--- START ---

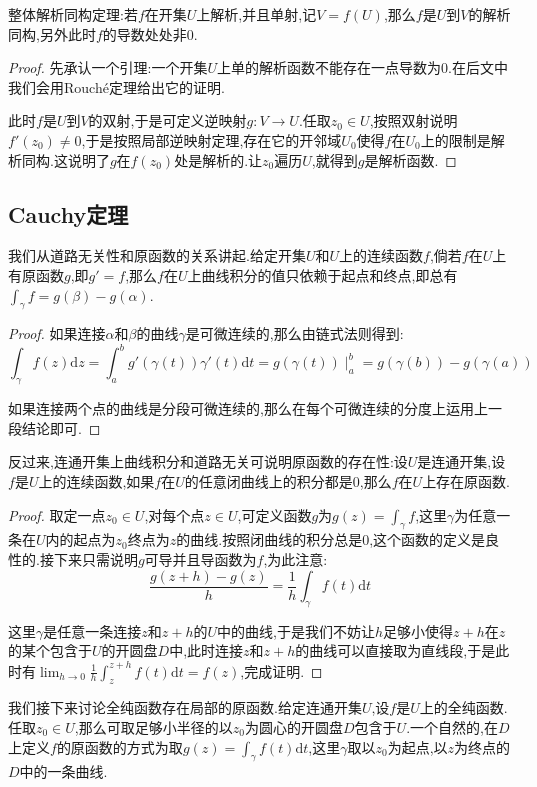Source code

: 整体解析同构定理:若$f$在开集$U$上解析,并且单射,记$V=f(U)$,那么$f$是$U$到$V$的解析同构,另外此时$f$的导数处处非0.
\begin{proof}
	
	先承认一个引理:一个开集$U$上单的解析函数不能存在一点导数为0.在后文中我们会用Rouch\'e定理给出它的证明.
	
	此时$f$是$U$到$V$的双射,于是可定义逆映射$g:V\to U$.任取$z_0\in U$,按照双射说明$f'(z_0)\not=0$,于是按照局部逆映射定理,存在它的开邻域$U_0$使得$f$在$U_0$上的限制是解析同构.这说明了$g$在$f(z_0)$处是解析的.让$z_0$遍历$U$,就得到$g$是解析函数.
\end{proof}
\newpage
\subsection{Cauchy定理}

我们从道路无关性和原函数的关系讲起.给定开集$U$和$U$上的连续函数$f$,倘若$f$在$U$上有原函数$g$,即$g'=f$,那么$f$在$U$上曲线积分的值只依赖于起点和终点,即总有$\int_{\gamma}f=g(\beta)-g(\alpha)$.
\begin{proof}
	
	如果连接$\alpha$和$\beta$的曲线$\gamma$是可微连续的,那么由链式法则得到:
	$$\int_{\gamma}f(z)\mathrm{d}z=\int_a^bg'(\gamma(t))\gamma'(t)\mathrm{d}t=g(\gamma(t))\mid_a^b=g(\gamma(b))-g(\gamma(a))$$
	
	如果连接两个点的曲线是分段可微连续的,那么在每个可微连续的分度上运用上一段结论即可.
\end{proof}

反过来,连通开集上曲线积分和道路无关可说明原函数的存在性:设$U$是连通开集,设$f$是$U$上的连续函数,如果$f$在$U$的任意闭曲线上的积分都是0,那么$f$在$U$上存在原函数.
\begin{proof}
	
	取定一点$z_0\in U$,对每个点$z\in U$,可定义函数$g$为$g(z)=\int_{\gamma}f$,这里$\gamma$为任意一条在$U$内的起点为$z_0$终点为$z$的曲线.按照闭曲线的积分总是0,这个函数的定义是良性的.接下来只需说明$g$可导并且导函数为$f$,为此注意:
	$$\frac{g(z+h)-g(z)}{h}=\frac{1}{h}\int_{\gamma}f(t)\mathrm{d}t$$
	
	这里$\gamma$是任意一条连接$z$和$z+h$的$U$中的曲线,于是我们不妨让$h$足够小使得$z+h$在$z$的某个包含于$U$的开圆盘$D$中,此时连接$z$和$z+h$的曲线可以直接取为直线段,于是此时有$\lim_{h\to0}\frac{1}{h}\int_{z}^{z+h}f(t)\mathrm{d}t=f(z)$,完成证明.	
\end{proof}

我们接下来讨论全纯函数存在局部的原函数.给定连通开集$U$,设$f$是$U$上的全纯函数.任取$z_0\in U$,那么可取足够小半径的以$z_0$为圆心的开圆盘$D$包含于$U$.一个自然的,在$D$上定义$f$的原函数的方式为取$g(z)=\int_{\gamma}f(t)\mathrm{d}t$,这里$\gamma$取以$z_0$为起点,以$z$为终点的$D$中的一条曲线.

--- END ---

- _Exercise goal_
No pictures belong in the copy. Repeat the listing above exactly.

- _Solution for this task_
Source code

: 整体解析同构定理:若$f$在开集$U$上解析,并且单射,记$V=f(U)$,那么$f$是$U$到$V$的解析同构,另外此时$f$的导数处处非0.
\begin{proof}
	
	先承认一个引理:一个开集$U$上单的解析函数不能存在一点导数为0.在后文中我们会用Rouch\'e定理给出它的证明.
	
	此时$f$是$U$到$V$的双射,于是可定义逆映射$g:V\to U$.任取$z_0\in U$,按照双射说明$f'(z_0)\not=0$,于是按照局部逆映射定理,存在它的开邻域$U_0$使得$f$在$U_0$上的限制是解析同构.这说明了$g$在$f(z_0)$处是解析的.让$z_0$遍历$U$,就得到$g$是解析函数.
\end{proof}
\newpage
\subsection{Cauchy定理}

我们从道路无关性和原函数的关系讲起.给定开集$U$和$U$上的连续函数$f$,倘若$f$在$U$上有原函数$g$,即$g'=f$,那么$f$在$U$上曲线积分的值只依赖于起点和终点,即总有$\int_{\gamma}f=g(\beta)-g(\alpha)$.
\begin{proof}
	
	如果连接$\alpha$和$\beta$的曲线$\gamma$是可微连续的,那么由链式法则得到:
	$$\int_{\gamma}f(z)\mathrm{d}z=\int_a^bg'(\gamma(t))\gamma'(t)\mathrm{d}t=g(\gamma(t))\mid_a^b=g(\gamma(b))-g(\gamma(a))$$
	
	如果连接两个点的曲线是分段可微连续的,那么在每个可微连续的分度上运用上一段结论即可.
\end{proof}

反过来,连通开集上曲线积分和道路无关可说明原函数的存在性:设$U$是连通开集,设$f$是$U$上的连续函数,如果$f$在$U$的任意闭曲线上的积分都是0,那么$f$在$U$上存在原函数.
\begin{proof}
	
	取定一点$z_0\in U$,对每个点$z\in U$,可定义函数$g$为$g(z)=\int_{\gamma}f$,这里$\gamma$为任意一条在$U$内的起点为$z_0$终点为$z$的曲线.按照闭曲线的积分总是0,这个函数的定义是良性的.接下来只需说明$g$可导并且导函数为$f$,为此注意:
	$$\frac{g(z+h)-g(z)}{h}=\frac{1}{h}\int_{\gamma}f(t)\mathrm{d}t$$
	
	这里$\gamma$是任意一条连接$z$和$z+h$的$U$中的曲线,于是我们不妨让$h$足够小使得$z+h$在$z$的某个包含于$U$的开圆盘$D$中,此时连接$z$和$z+h$的曲线可以直接取为直线段,于是此时有$\lim_{h\to0}\frac{1}{h}\int_{z}^{z+h}f(t)\mathrm{d}t=f(z)$,完成证明.	
\end{proof}

我们接下来讨论全纯函数存在局部的原函数.给定连通开集$U$,设$f$是$U$上的全纯函数.任取$z_0\in U$,那么可取足够小半径的以$z_0$为圆心的开圆盘$D$包含于$U$.一个自然的,在$D$上定义$f$的原函数的方式为取$g(z)=\int_{\gamma}f(t)\mathrm{d}t$,这里$\gamma$取以$z_0$为起点,以$z$为终点的$D$中的一条曲线.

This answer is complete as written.